- Input data -
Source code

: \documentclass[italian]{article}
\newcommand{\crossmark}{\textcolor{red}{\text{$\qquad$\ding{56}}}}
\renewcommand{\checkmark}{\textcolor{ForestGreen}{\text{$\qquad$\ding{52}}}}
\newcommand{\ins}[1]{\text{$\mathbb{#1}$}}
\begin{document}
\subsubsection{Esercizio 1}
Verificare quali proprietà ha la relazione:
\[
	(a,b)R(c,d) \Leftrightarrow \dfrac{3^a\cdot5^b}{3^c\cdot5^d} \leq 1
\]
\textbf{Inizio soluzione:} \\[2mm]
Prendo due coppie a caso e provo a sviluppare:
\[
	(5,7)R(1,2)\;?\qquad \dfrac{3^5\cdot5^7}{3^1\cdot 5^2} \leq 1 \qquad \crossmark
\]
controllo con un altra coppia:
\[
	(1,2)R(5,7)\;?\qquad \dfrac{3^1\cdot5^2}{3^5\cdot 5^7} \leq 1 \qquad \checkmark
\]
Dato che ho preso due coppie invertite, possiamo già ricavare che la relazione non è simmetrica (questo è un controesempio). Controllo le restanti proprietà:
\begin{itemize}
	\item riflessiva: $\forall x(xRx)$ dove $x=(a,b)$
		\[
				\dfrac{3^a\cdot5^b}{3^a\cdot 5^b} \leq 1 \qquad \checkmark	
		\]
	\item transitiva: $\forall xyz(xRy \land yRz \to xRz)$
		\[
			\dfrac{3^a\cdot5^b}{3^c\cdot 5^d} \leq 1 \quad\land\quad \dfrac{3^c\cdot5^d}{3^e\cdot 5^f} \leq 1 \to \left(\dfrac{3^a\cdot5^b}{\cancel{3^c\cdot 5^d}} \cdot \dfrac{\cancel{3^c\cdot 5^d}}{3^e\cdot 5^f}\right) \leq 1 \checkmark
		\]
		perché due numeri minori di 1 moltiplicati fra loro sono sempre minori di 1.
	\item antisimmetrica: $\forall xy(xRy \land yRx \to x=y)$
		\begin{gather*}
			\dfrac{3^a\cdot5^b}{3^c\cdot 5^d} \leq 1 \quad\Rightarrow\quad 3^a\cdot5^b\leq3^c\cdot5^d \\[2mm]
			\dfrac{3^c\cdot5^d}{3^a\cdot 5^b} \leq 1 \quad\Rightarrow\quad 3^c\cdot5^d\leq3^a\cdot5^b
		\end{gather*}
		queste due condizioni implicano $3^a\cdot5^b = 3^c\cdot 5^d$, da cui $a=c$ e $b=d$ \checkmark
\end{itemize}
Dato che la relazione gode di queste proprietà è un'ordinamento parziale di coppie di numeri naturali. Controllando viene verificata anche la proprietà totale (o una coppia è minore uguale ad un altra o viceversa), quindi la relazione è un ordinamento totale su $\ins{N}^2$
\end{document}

- What to work on -
Provide only the number of lines in the entries that hold the word "ding".

- Answer below -
2